À l’avenir, il sera important pour la CIPR et les organismes de réglementation de ses États membres de se pencher sur le rôle du savoir traditionnel – ou du savoir autochtone – au sein du processus décisionnel. Les recommandations, par exemple celles d’organisations comme la CIPR, sont bien entendu fondées sur la science. Mais de concert avec les hypothèses qui sous-tendent la science, l’incorporation du savoir traditionnel est nécessaire pour aider les décideurs en matière de réglementation à bâtir la confiance et à veiller à ce que la sûreté tienne compte des besoins de différents bassins de population.

Pour la CCSN, l’établissement de relations et de la confiance auprès des peuples autochtones constitue une priorité, tandis que le Canada poursuit ses efforts de réconciliation.

La CCSN a publié un cadre stratégique sur le savoir autochtone, qui établit de quelle façon ce savoir devrait être pris en compte dans notre analyse des renseignements et dans les processus décisionnels.

De plus, nous procédons à la signature d’un cadre de référence pour la mobilisation à long terme des Nations et communautés autochtones avec lesquelles nous souhaitons tisser des liens.

Il est essentiel de mobiliser les personnes affectées par nos décisions – pour bâtir la confiance, pour veiller à refléter les meilleurs renseignements disponibles et pour nous permettre de mieux comprendre les préoccupations et les réticences.

Conclusion

Pour conclure, permettez-moi de revenir sur les messages clés que j’aimerais que vous reteniez.

D’abord, il est plus important que jamais que l’orientation soit claire en ce qui concerne l’éthique, les valeurs, les normes sociales et les hypothèses qui appuient nos recommandations et nos décisions. La clarté de la communication scientifique et du processus décisionnel contribuera à bâtir la confiance en nos décisions en tant que professionnels et en tant qu’organismes de réglementation.

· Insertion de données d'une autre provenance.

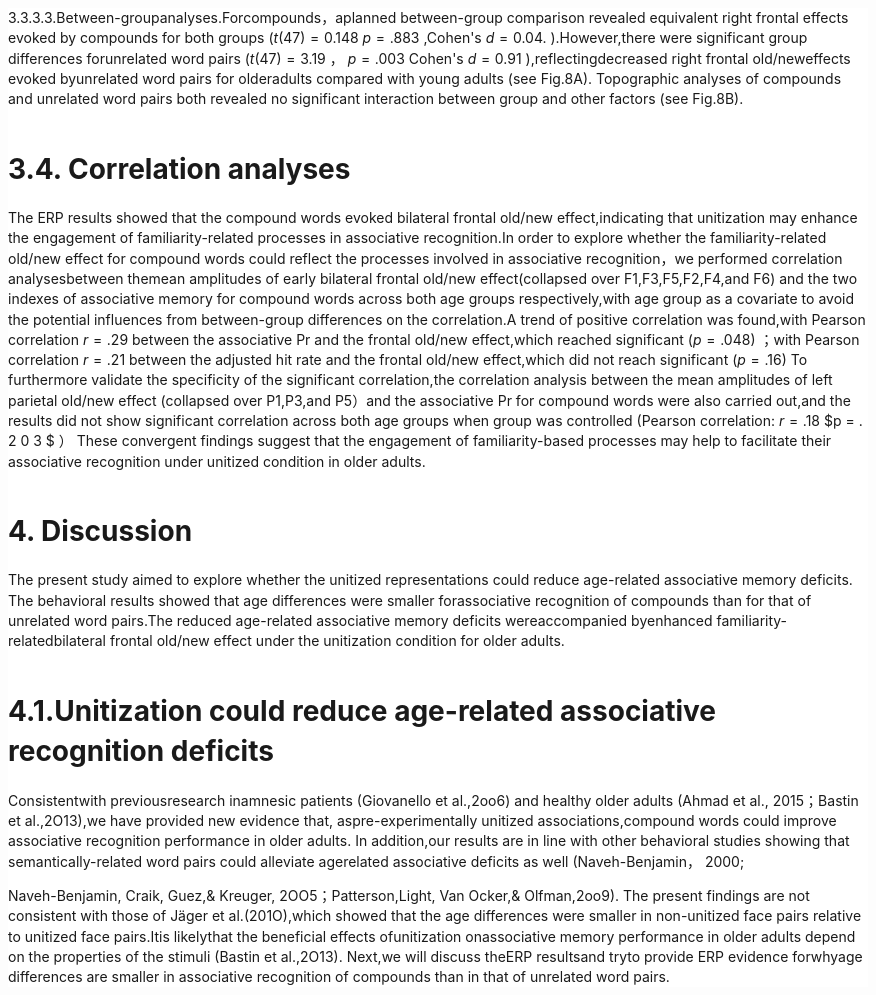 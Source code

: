 3.3.3.3.Between-groupanalyses.Forcompounds，aplanned between-group comparison revealed equivalent right frontal effects evoked by compounds for both groups $( t ( 4 7 ) = 0 . 1 4 8$ $p = . 8 8 3$ ,Cohen's $d = 0 . 0 4 { \mathrm { . } }$ ).However,there were significant group differences forunrelated word pairs $( t ( 4 7 ) = 3 . 1 9$ ， $p = . 0 0 3$ Cohen's $d = 0 . 9 1$ ),reflectingdecreased right frontal old/neweffects evoked byunrelated word pairs for olderadults compared with young adults (see Fig.8A). Topographic analyses of compounds and unrelated word pairs both revealed no significant interaction between group and other factors (see Fig.8B).

# 3.4. Correlation analyses

The ERP results showed that the compound words evoked bilateral frontal old/new effect,indicating that unitization may enhance the engagement of familiarity-related processes in associative recognition.In order to explore whether the familiarity-related old/new effect for compound words could reflect the processes involved in associative recognition，we performed correlation analysesbetween themean amplitudes of early bilateral frontal old/new effect(collapsed over F1,F3,F5,F2,F4,and F6) and the two indexes of associative memory for compound words across both age groups respectively,with age group as a covariate to avoid the potential influences from between-group differences on the correlation.A trend of positive correlation was found,with Pearson correlation $r = . 2 9$ between the associative Pr and the frontal old/new effect,which reached significant $( p = . 0 4 8 )$ ；with Pearson correlation $r = . 2 1$ between the adjusted hit rate and the frontal old/new effect,which did not reach significant $( p = . 1 6 )$ To furthermore validate the specificity of the significant correlation,the correlation analysis between the mean amplitudes of left parietal old/new effect (collapsed over P1,P3,and P5）and the associative Pr for compound words were also carried out,and the results did not show significant correlation across both age groups when group was controlled (Pearson correlation: $r = . 1 8$ $p = . 2 0 3 \$ ） These convergent findings suggest that the engagement of familiarity-based processes may help to facilitate their associative recognition under unitized condition in older adults.

# 4. Discussion

The present study aimed to explore whether the unitized representations could reduce age-related associative memory deficits. The behavioral results showed that age differences were smaller forassociative recognition of compounds than for that of unrelated word pairs.The reduced age-related associative memory deficits wereaccompanied byenhanced familiarity-relatedbilateral frontal old/new effect under the unitization condition for older adults.

# 4.1.Unitization could reduce age-related associative recognition deficits

Consistentwith previousresearch inamnesic patients (Giovanello et al.,2oo6) and healthy older adults (Ahmad et al., 2015；Bastin et al.,2O13),we have provided new evidence that, aspre-experimentally unitized associations,compound words could improve associative recognition performance in older adults. In addition,our results are in line with other behavioral studies showing that semantically-related word pairs could alleviate agerelated associative deficits as well (Naveh-Benjamin， 2000;

Naveh-Benjamin, Craik, Guez,& Kreuger, 2OO5；Patterson,Light, Van Ocker,& Olfman,2oo9). The present findings are not consistent with those of Jäger et al.(201O),which showed that the age differences were smaller in non-unitized face pairs relative to unitized face pairs.Itis likelythat the beneficial effects ofunitization onassociative memory performance in older adults depend on the properties of the stimuli (Bastin et al.,2O13). Next,we will discuss theERP resultsand tryto provide ERP evidence forwhyage differences are smaller in associative recognition of compounds than in that of unrelated word pairs.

Il ne doit y avoir aucun doute que, dans toutes nos décisions, les avantages l’emportent sur le risque.

Ensuite, la clarté de notre communication – y compris nos hypothèses trop souvent non formulées – est essentielle pour lutter contre la désinformation et la mésinformation. En tant que communauté professionnelle, nous ne pouvons pas ignorer cette discussion. La prise de mesures s’impose d’un bout à l’autre du processus, et cela commence par nous, en expliquant notre pensée et nos actions. De façon claire et complète.

Enfin, il est temps de faire de l’introspection au sujet du système de radioprotection, en particulier en ce qui concerne l’optimisation. Nous devons prendre le temps de nous demander si nous avons contribué à la peur que les gens ressentent au sujet du rayonnement.

Je termine par un appel à l’action. Pendant trop longtemps, les scientifiques et les décideurs ont eu recours à des expressions comme « d’après les meilleures données probantes disponibles », et n’ont pas su reconnaître systématiquement l’incertitude. Là où l’incertitude existe, nous nous en remettons souvent à nos valeurs et à notre éthique pour motiver notre décision.

En tant que professionnels, nous devons à nous-mêmes et aux personnes que nous servons d’expliquer plus clairement comment et pourquoi nous en arrivons à nos décisions et nos recommandations. Dans l’avenir, nous devrions faire de ces explications notre devoir professionnel commun.

Je vous remercie d’avoir pris le temps de m’écouter ce matin, et je vous invite à poser vos questions et à formuler vos commentaires.